How to complete this task: List all lines of the data that include the string "arrow".
<<<<
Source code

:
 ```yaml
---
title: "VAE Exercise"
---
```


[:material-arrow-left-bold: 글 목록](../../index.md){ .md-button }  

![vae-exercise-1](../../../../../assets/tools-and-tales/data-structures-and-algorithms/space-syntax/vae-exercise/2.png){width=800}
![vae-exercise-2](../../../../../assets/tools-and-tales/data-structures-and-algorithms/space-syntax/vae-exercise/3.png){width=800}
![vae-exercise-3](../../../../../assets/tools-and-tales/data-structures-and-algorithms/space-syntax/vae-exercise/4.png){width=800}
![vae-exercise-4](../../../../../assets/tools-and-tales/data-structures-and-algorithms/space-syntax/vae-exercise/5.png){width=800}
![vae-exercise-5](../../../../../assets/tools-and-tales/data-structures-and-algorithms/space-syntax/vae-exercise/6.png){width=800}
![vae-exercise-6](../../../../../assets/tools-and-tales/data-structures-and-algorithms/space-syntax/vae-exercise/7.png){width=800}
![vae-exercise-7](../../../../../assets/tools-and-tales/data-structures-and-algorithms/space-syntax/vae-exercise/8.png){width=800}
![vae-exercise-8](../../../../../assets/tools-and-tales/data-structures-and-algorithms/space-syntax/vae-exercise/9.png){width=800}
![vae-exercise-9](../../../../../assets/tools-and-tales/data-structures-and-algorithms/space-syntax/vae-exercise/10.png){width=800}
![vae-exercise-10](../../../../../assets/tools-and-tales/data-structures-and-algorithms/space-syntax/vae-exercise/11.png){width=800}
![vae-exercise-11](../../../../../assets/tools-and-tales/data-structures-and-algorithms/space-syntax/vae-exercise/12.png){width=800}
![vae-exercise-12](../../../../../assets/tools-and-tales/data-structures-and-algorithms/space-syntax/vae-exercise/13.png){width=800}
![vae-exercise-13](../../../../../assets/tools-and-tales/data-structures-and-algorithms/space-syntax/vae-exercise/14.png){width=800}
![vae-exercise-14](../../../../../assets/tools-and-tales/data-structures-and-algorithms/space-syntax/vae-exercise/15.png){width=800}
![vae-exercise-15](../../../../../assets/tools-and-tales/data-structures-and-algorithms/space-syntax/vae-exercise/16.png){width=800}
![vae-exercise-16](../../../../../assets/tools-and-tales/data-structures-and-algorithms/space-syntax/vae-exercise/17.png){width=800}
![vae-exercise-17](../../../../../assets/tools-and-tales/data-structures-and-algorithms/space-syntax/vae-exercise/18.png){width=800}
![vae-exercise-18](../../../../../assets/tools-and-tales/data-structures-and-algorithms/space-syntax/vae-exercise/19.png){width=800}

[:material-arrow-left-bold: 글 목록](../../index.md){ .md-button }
>>>>
Response to this task:
[:material-arrow-left-bold: 글 목록](../../index.md){ .md-button }  
[:material-arrow-left-bold: 글 목록](../../index.md){ .md-button }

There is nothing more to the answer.